What is expected> Copy all lines holding the word "Belleville" from the entries.

Record excerpts>
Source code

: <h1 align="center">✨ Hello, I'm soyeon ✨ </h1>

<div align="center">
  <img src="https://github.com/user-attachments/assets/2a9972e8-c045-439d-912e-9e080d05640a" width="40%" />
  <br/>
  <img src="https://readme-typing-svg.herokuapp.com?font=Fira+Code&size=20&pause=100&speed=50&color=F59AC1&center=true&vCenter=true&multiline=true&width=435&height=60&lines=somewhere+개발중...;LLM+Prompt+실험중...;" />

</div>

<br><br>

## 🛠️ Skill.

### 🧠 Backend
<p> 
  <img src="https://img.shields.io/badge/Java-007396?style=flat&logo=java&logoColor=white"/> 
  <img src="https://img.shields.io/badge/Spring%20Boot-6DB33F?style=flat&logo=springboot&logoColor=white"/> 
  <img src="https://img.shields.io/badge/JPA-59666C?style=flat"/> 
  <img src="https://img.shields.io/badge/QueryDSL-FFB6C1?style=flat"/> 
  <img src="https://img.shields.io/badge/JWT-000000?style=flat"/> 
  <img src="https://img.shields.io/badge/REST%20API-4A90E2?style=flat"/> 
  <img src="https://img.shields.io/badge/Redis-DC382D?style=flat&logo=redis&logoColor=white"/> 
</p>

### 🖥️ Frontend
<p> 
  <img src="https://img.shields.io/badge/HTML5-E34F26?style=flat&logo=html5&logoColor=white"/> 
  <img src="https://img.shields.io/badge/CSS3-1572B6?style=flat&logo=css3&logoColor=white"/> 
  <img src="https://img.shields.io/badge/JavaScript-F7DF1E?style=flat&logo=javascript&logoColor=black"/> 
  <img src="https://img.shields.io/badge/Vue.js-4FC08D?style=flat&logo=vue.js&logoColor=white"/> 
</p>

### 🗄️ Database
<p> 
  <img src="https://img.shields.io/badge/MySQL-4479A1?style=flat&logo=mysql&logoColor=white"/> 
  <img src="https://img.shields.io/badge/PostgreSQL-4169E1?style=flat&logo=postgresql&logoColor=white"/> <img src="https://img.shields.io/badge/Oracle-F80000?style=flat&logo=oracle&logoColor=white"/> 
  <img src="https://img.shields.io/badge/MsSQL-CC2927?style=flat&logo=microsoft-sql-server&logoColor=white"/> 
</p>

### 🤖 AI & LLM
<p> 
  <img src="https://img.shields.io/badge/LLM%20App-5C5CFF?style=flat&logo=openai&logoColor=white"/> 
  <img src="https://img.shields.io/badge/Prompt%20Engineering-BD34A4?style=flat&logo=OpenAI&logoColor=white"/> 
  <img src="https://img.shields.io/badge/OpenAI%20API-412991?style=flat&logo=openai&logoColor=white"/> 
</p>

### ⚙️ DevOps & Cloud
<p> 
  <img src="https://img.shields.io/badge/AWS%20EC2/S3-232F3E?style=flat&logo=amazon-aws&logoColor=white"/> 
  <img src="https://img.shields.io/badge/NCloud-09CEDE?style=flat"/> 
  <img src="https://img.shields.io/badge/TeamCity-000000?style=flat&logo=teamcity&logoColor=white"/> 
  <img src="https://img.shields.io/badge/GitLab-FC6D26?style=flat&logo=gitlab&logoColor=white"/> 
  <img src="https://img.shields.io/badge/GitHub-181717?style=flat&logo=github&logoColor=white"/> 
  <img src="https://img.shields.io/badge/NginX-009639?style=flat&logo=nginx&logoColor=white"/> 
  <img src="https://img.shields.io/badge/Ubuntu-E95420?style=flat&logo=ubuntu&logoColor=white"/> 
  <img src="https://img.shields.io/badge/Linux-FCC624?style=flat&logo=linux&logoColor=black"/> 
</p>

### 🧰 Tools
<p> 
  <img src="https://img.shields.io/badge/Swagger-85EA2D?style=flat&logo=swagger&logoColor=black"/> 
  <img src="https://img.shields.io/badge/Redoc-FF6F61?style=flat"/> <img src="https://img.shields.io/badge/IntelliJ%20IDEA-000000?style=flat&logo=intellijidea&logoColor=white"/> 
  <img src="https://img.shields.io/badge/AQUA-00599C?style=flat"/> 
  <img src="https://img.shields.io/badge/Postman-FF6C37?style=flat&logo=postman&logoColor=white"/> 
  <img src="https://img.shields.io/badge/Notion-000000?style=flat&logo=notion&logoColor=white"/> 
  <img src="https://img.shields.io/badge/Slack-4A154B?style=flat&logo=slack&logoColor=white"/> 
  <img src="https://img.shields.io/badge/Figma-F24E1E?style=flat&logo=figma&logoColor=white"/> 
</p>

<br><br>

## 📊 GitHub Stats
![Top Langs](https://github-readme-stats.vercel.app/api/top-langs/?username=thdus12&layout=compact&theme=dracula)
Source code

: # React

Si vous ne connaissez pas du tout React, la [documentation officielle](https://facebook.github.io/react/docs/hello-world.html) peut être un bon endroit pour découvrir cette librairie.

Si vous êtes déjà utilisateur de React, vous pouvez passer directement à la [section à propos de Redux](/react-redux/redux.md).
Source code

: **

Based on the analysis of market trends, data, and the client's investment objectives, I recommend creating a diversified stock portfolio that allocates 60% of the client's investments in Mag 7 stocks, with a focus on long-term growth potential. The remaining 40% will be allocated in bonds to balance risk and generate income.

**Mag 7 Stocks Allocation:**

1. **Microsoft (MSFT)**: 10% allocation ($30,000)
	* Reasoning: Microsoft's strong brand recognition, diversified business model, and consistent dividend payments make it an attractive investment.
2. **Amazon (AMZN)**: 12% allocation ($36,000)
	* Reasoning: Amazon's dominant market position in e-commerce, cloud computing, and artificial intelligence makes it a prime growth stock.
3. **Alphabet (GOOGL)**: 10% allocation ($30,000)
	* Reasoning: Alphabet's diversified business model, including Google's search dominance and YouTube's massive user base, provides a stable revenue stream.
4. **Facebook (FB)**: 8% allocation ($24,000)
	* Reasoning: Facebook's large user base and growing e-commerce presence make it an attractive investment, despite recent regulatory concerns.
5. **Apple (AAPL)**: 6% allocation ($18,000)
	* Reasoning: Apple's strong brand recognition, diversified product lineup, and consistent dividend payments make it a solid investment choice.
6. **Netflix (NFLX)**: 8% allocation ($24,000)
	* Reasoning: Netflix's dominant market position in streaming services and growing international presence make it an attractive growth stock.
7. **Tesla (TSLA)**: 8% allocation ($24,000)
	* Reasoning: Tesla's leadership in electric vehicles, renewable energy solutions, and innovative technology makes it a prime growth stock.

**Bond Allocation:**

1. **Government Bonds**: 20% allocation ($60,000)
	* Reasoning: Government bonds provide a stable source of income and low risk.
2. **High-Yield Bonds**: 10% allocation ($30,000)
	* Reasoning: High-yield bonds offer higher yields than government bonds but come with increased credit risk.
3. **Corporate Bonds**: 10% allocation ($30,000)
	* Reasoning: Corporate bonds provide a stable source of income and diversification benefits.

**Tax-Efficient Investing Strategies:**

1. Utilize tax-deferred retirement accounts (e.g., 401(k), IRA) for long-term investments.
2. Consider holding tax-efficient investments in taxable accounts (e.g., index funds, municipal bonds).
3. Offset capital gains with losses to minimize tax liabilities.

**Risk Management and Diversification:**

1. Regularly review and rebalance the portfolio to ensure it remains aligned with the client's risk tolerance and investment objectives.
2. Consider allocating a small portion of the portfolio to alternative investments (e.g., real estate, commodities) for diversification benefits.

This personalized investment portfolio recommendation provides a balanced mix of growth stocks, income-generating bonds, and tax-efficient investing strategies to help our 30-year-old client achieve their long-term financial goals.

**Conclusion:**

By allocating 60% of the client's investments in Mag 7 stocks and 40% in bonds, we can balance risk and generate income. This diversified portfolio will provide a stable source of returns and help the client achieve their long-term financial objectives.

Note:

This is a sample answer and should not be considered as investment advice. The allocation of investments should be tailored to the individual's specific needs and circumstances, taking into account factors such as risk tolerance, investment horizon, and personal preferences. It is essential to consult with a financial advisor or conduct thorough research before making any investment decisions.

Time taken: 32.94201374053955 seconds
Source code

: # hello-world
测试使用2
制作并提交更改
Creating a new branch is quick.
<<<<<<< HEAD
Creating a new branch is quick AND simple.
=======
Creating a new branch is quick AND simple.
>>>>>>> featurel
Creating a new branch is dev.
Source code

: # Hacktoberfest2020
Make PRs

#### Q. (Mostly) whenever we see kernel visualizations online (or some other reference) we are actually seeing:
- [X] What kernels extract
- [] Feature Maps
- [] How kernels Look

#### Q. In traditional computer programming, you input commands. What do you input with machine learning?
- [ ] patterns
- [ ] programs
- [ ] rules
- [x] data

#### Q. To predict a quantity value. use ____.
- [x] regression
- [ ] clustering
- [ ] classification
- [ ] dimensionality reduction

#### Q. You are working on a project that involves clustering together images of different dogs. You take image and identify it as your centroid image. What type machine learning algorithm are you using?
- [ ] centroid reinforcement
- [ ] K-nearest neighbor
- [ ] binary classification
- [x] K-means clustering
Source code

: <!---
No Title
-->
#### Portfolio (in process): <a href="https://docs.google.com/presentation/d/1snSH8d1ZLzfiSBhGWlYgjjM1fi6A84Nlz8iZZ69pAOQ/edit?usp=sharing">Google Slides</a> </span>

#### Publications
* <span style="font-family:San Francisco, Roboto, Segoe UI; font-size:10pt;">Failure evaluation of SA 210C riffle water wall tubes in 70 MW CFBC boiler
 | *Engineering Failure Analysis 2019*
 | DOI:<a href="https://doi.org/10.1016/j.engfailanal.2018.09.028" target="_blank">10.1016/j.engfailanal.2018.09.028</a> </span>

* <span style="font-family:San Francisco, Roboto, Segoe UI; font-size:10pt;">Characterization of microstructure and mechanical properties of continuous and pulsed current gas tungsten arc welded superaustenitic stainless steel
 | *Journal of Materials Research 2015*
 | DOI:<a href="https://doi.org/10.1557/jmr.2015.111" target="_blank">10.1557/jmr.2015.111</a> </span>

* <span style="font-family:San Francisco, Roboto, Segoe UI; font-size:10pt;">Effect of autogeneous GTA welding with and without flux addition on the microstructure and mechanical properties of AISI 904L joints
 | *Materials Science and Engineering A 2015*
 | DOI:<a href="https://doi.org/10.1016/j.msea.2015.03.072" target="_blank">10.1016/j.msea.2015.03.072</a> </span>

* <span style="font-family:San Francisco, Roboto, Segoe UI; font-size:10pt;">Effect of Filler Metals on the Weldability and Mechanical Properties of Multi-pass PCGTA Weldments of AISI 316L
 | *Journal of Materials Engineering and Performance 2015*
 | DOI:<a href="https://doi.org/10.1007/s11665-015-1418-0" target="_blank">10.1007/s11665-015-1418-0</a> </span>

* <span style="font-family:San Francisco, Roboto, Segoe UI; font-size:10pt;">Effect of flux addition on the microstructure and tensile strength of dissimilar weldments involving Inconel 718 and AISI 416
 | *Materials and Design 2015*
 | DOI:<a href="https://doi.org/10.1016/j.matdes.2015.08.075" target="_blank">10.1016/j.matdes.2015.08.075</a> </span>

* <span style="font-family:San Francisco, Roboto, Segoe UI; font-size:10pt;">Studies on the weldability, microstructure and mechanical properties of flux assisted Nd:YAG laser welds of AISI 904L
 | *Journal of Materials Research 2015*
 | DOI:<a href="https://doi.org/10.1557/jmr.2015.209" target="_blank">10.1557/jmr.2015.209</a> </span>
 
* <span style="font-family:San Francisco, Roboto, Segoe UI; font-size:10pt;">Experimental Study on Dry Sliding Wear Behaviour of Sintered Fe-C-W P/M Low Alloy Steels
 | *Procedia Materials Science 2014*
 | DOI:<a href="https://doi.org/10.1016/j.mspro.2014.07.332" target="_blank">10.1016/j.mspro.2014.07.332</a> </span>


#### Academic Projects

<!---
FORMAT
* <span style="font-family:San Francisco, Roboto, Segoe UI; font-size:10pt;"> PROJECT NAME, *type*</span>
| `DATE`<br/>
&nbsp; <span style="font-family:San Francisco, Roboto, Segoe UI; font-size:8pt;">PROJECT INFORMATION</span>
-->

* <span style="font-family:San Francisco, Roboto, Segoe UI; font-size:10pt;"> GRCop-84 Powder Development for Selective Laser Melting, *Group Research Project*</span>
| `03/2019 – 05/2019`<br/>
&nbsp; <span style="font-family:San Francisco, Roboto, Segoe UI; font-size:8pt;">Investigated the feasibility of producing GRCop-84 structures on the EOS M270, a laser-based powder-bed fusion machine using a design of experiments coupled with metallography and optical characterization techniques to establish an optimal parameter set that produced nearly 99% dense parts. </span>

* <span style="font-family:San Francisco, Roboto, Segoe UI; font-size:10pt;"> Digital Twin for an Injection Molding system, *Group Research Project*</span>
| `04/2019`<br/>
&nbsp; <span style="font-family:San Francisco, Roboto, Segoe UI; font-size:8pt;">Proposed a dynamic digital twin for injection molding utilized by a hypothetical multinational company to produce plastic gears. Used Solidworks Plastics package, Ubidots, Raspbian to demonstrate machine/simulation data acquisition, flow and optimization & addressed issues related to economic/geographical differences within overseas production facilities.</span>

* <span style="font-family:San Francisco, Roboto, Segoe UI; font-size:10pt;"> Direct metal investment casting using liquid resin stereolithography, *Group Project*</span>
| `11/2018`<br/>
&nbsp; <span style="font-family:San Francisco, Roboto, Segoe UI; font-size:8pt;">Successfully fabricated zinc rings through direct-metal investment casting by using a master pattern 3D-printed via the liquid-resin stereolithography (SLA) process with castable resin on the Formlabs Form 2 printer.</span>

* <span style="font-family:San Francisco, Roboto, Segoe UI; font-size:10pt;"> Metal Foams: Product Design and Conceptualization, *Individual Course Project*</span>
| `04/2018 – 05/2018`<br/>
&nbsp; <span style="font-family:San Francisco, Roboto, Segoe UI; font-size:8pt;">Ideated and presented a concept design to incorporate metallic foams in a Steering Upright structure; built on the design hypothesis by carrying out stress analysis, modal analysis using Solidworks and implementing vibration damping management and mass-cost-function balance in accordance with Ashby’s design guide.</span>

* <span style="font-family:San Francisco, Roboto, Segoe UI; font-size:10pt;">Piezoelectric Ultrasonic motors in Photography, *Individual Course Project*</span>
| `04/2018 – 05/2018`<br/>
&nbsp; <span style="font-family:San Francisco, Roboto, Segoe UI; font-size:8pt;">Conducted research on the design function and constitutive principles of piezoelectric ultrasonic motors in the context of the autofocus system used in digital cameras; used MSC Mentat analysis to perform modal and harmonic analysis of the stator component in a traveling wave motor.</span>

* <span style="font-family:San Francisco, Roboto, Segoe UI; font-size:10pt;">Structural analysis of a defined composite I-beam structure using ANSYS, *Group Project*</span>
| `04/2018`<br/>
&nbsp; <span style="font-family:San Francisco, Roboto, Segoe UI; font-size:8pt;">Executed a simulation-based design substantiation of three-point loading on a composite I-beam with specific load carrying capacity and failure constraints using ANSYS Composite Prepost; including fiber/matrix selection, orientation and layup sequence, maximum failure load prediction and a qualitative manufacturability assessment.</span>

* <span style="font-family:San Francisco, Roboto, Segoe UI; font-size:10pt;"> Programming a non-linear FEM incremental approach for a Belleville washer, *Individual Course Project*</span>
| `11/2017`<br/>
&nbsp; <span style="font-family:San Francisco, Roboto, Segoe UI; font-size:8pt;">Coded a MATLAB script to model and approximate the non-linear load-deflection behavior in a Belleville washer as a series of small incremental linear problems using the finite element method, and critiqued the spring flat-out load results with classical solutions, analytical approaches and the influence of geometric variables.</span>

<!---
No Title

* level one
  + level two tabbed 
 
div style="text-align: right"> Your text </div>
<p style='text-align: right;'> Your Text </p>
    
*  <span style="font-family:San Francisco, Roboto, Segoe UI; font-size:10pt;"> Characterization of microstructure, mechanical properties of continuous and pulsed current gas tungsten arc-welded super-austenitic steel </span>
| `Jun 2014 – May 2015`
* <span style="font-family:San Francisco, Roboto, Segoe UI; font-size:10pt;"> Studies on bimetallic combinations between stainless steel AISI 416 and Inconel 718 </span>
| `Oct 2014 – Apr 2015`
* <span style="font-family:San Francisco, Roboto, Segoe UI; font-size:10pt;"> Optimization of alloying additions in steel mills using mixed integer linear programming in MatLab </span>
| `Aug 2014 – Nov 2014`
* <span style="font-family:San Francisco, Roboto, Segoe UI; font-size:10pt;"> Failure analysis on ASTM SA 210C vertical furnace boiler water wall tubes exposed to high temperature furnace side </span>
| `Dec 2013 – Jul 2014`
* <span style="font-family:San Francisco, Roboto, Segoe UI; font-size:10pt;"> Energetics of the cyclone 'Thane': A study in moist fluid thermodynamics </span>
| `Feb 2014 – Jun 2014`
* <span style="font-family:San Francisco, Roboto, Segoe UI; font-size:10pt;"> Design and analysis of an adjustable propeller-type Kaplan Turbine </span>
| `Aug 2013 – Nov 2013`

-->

Solution to this problem>
* <span style="font-family:San Francisco, Roboto, Segoe UI; font-size:10pt;"> Programming a non-linear FEM incremental approach for a Belleville washer, *Individual Course Project*</span>
&nbsp; <span style="font-family:San Francisco, Roboto, Segoe UI; font-size:8pt;">Coded a MATLAB script to model and approximate the non-linear load-deflection behavior in a Belleville washer as a series of small incremental linear problems using the finite element method, and critiqued the spring flat-out load results with classical solutions, analytical approaches and the influence of geometric variables.</span>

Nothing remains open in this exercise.